Search code examples
rperformancenearest-neighbormultivariate-time-series

Fast way to find k nearest neighbors from only past, in R?


Assume I have a numeric data with 10,000 rows and 8 columns. I want to obtain the first k neighbors for each row (skipping first 1,000 rows) using euclidean distance but the catch is for each row I am only interested in the previous rows. (e.g. for the 2001th row, I only search first 2000 rows).

Changing the reference for each row is too slow. The fastest function I could write was using RANN to get 2k (or 5k) closest neighbors then filtering out the future observations.

A slow example: (200 rows, 5 columns, 3 nearest neighbors)

data = matrix(rnorm(1000), nrow = 200, ncol = 5)
result <- list()
for (i in c(101:200)) {
    distances <- apply(data[1:(i-1),], 1, function(x) {
        dist(rbind(x, data[i, ]))
    })
    neighbors <- sort(distances, index.return = TRUE)$ix[1:3]
    result[[i - 100]] <- neighbors
}

The fastest approach was using RANN::nn2(data = data[1:200,], query = data[101:200,], k = 2*k), then filtering the future ones (and hope to have at least k values).

The filtering part and unneccessary computation of nearest neighbors increase the time complexity significantly.

I would be glad to hear any suggestions.


Solution

  • A solution using RANN::nn2. The idea is to break the data into chunks and process each separately before combining the results.
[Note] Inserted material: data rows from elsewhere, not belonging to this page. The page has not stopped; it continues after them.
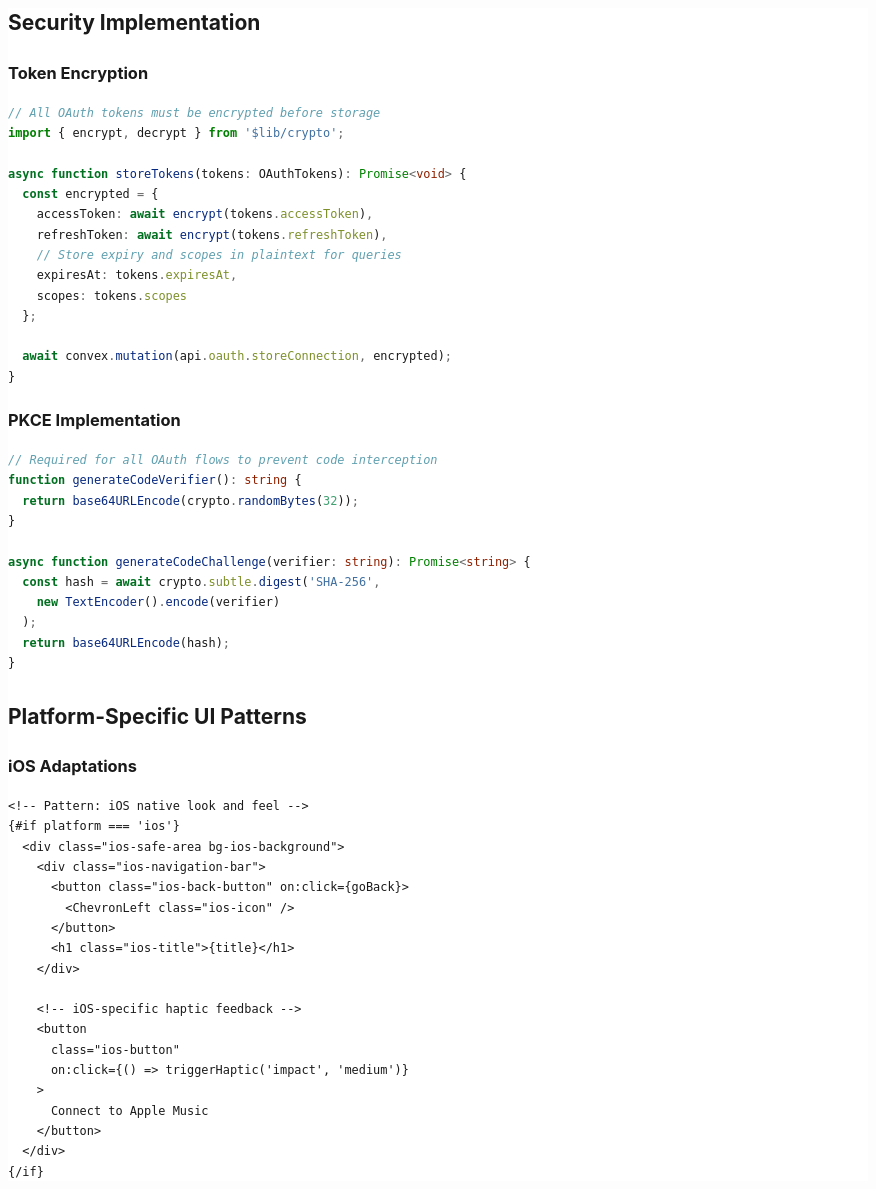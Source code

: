 ## Security Implementation

### Token Encryption
```typescript
// All OAuth tokens must be encrypted before storage
import { encrypt, decrypt } from '$lib/crypto';

async function storeTokens(tokens: OAuthTokens): Promise<void> {
  const encrypted = {
    accessToken: await encrypt(tokens.accessToken),
    refreshToken: await encrypt(tokens.refreshToken),
    // Store expiry and scopes in plaintext for queries
    expiresAt: tokens.expiresAt,
    scopes: tokens.scopes
  };
  
  await convex.mutation(api.oauth.storeConnection, encrypted);
}
```

### PKCE Implementation
```typescript
// Required for all OAuth flows to prevent code interception
function generateCodeVerifier(): string {
  return base64URLEncode(crypto.randomBytes(32));
}

async function generateCodeChallenge(verifier: string): Promise<string> {
  const hash = await crypto.subtle.digest('SHA-256', 
    new TextEncoder().encode(verifier)
  );
  return base64URLEncode(hash);
}
```

## Platform-Specific UI Patterns

### iOS Adaptations
```svelte
<!-- Pattern: iOS native look and feel -->
{#if platform === 'ios'}
  <div class="ios-safe-area bg-ios-background">
    <div class="ios-navigation-bar">
      <button class="ios-back-button" on:click={goBack}>
        <ChevronLeft class="ios-icon" />
      </button>
      <h1 class="ios-title">{title}</h1>
    </div>
    
    <!-- iOS-specific haptic feedback -->
    <button 
      class="ios-button"
      on:click={() => triggerHaptic('impact', 'medium')}
    >
      Connect to Apple Music
    </button>
  </div>
{/if}
```
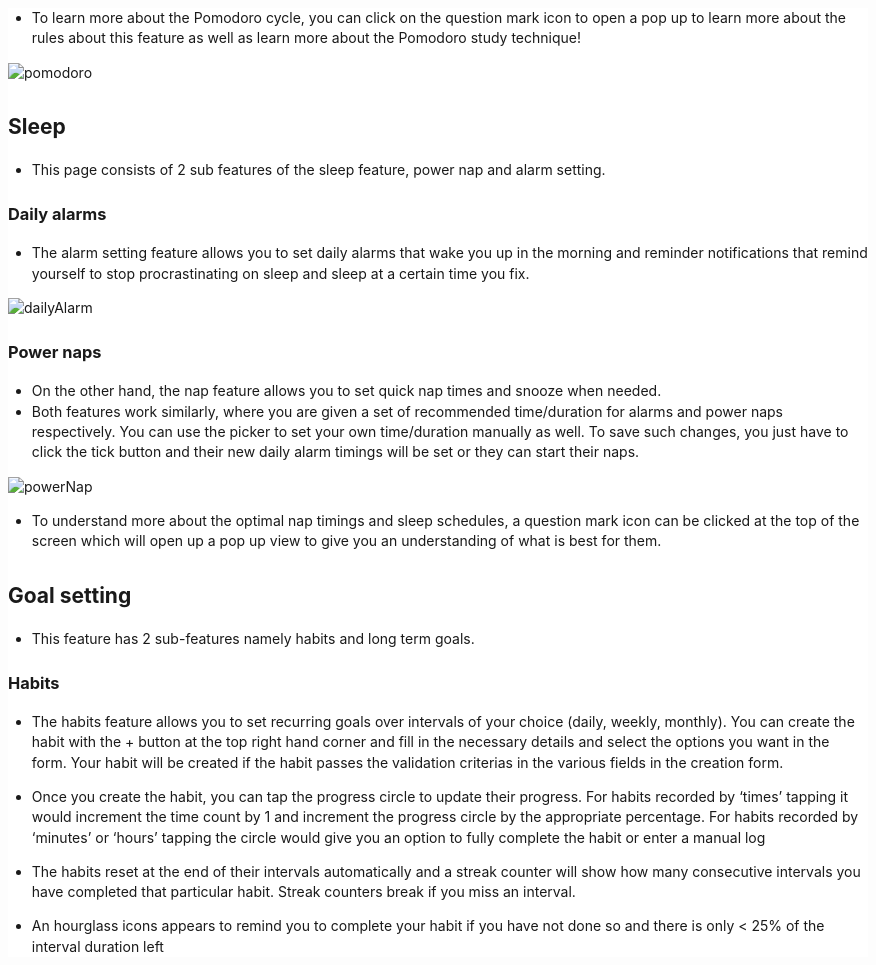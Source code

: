 * To learn more about the Pomodoro cycle, you can click on the question mark icon to open a pop up to learn more about the rules about this feature as well as learn more about the Pomodoro study technique!

![pomodoro](https://user-images.githubusercontent.com/85099754/162946679-61cedc4a-f910-4241-81aa-13867d4800d0.gif)


## Sleep
* This page consists of 2 sub features of the sleep feature, power nap and alarm setting. 

### Daily alarms
* The alarm setting feature allows you to set daily alarms that wake you up in the morning and reminder notifications that remind yourself to stop procrastinating on sleep and sleep at a certain time you fix.

![dailyAlarm](https://user-images.githubusercontent.com/85099754/162948235-b085ffa0-76ca-4b82-96cb-3581f7310339.gif)

### Power naps
* On the other hand, the nap feature allows you to set quick nap times and snooze when needed. 
* Both features work similarly, where you are given a set of recommended time/duration for alarms and power naps respectively. You can use the picker to set your own time/duration manually as well. To save such changes, you just have to click the tick button and their new daily alarm timings will be set or they can start their naps. 

![powerNap](https://user-images.githubusercontent.com/85099754/162948440-866536e6-6f53-4312-9b89-6c584cdbba65.gif)


* To understand more about the optimal nap timings and sleep schedules, a question mark icon can be clicked at the top of the screen which will open up a pop up view to give you an understanding of what is best for them. 

## Goal setting
* This feature has 2 sub-features namely habits and long term goals.

### Habits
* The habits feature allows you to set recurring goals over intervals of your choice (daily, weekly, monthly). You can create the habit with the + button at the top right hand corner and fill in the necessary details and select the options you want in the form. Your habit will be created if the habit passes the validation criterias in the various fields in the creation form.

* Once you create the habit, you can tap the progress circle to update their progress. For habits recorded by ‘times’ tapping it would increment the time count by 1 and increment the progress circle by the appropriate percentage. For habits recorded by ‘minutes’ or ‘hours’ tapping the circle would give you an option to fully complete the habit or enter a manual log 

* The habits reset at the end of their intervals automatically and a streak counter will show how many consecutive intervals you have completed that particular habit. Streak counters break if you miss an interval.

* An hourglass icons appears to remind you to complete your habit if you have not done so and there is only < 25% of the interval duration left 
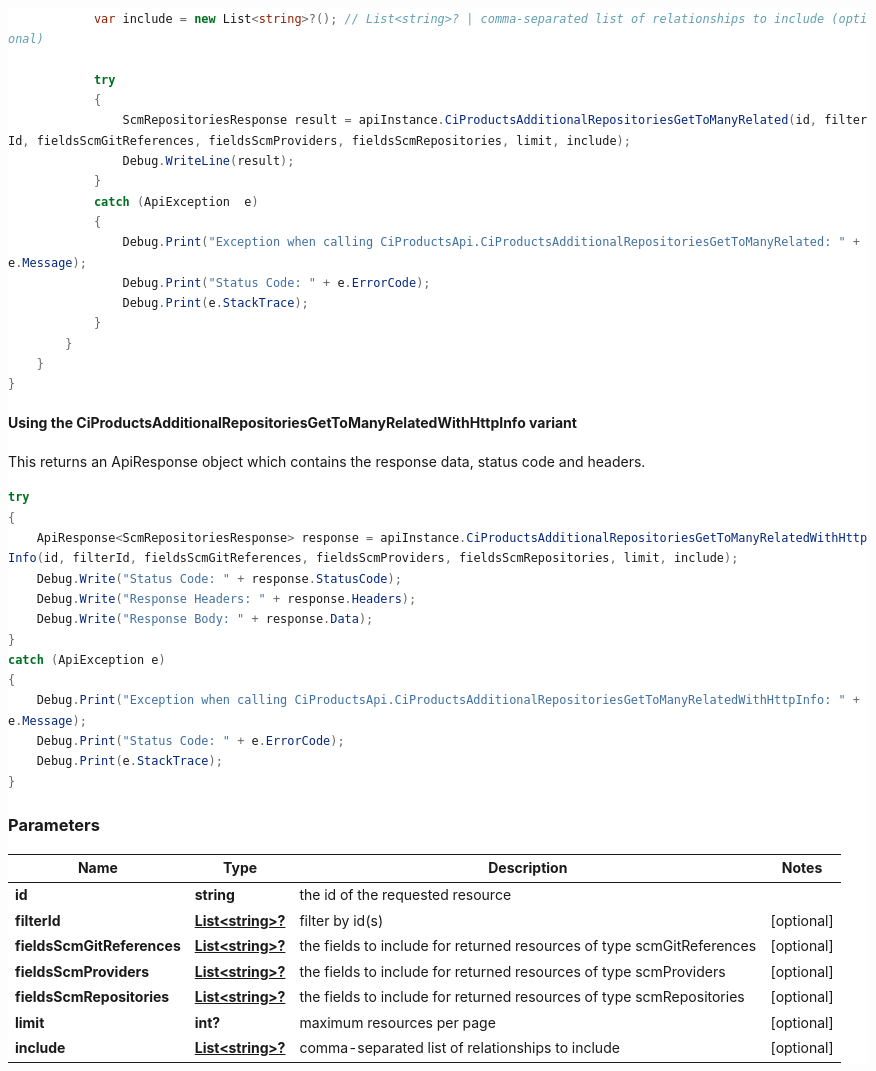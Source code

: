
 ```csharp
            var include = new List<string>?(); // List<string>? | comma-separated list of relationships to include (optional) 

            try
            {
                ScmRepositoriesResponse result = apiInstance.CiProductsAdditionalRepositoriesGetToManyRelated(id, filterId, fieldsScmGitReferences, fieldsScmProviders, fieldsScmRepositories, limit, include);
                Debug.WriteLine(result);
            }
            catch (ApiException  e)
            {
                Debug.Print("Exception when calling CiProductsApi.CiProductsAdditionalRepositoriesGetToManyRelated: " + e.Message);
                Debug.Print("Status Code: " + e.ErrorCode);
                Debug.Print(e.StackTrace);
            }
        }
    }
}
```

#### Using the CiProductsAdditionalRepositoriesGetToManyRelatedWithHttpInfo variant
This returns an ApiResponse object which contains the response data, status code and headers.

```csharp
try
{
    ApiResponse<ScmRepositoriesResponse> response = apiInstance.CiProductsAdditionalRepositoriesGetToManyRelatedWithHttpInfo(id, filterId, fieldsScmGitReferences, fieldsScmProviders, fieldsScmRepositories, limit, include);
    Debug.Write("Status Code: " + response.StatusCode);
    Debug.Write("Response Headers: " + response.Headers);
    Debug.Write("Response Body: " + response.Data);
}
catch (ApiException e)
{
    Debug.Print("Exception when calling CiProductsApi.CiProductsAdditionalRepositoriesGetToManyRelatedWithHttpInfo: " + e.Message);
    Debug.Print("Status Code: " + e.ErrorCode);
    Debug.Print(e.StackTrace);
}
```

### Parameters

| Name | Type | Description | Notes |
|------|------|-------------|-------|
| **id** | **string** | the id of the requested resource |  |
| **filterId** | [**List&lt;string&gt;?**](string.md) | filter by id(s) | [optional]  |
| **fieldsScmGitReferences** | [**List&lt;string&gt;?**](string.md) | the fields to include for returned resources of type scmGitReferences | [optional]  |
| **fieldsScmProviders** | [**List&lt;string&gt;?**](string.md) | the fields to include for returned resources of type scmProviders | [optional]  |
| **fieldsScmRepositories** | [**List&lt;string&gt;?**](string.md) | the fields to include for returned resources of type scmRepositories | [optional]  |
| **limit** | **int?** | maximum resources per page | [optional]  |
| **include** | [**List&lt;string&gt;?**](string.md) | comma-separated list of relationships to include | [optional]  |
It processes a 10k-by-8 matrix in a fraction of a second.

    library(RANN) # for the nn2 function
    library(Rfast) # for the rowOrder function
    library(data.table) # for the rbindlist function
    
    nr <- 1e4L
    start <- 1001L
    nc <- 8L
    k <- 3L
    data <- matrix(rnorm(nr*nc), nr, nc)
    
    system.time({
      n <- 450L # chunk size
      n1 <- n - 1L
      
      nn1 <- rbindlist(
        lapply(
          # split the data into chunks
          as.data.frame(matrix(start:nr, n)),
          function(i) {
            # initialize a matrix with -Inf
            d <- matrix(Inf, n1, n1)
            # fill the lower diagonal of m with the negative of the distance matrix
            d[sequence(n1:1, seq(1, n1^2, n))] <- dist(data[i,])
            # get the nearest neighbor from previous chunks
            nn <- nn2(data[1:(i[1] - 1L),], data[i,], k)
            # bind the two distance matrices together
            out <- rowOrder(cbind(nn$nn.dists, rbind(Inf, d)))[,1:k]
            # which neighbors are from a previous chunk?
            iPrev <- which(out <= k)
            # indices of nearest neighbors from a previous chunk
            out[iPrev] <- nn$nn.idx[cbind(((iPrev - 1L) %% n) + 1L, out[iPrev])]
            # indices of nearest neighbors from current chunk
            out[-iPrev] <- out[-iPrev] - k + i[1] - 1L
            # convert to a data.table in order to use rbindlist
            as.data.table(out)
          }
        ), FALSE
      )
    })
    #>    user  system elapsed 
    #>    0.46    0.00    0.47
    

    Compare the result to a filtering approach. Note that the code below is not guaranteed to find the nearest previous neighbor, but it could be modified to iteratively increase k for rows that fail to do so.

    system.time({
      nn2 <- with(
        # get the 100 nearest neighbors
        nn2(data, data[start:nr,], 100),
        # find the nearest from a previous row
        matrix(nn.idx[cbind(1:nrow(nn.idx), c(rowOrder(1 - (nn.idx < start:nr), TRUE)[,1:k]))], ncol = k)
      )
    })
    #>    user  system elapsed 
    #>    1.31    0.00    1.31
    
    identical(unlist(nn1, 0, 0), c(nn2))
    #> [1] TRUE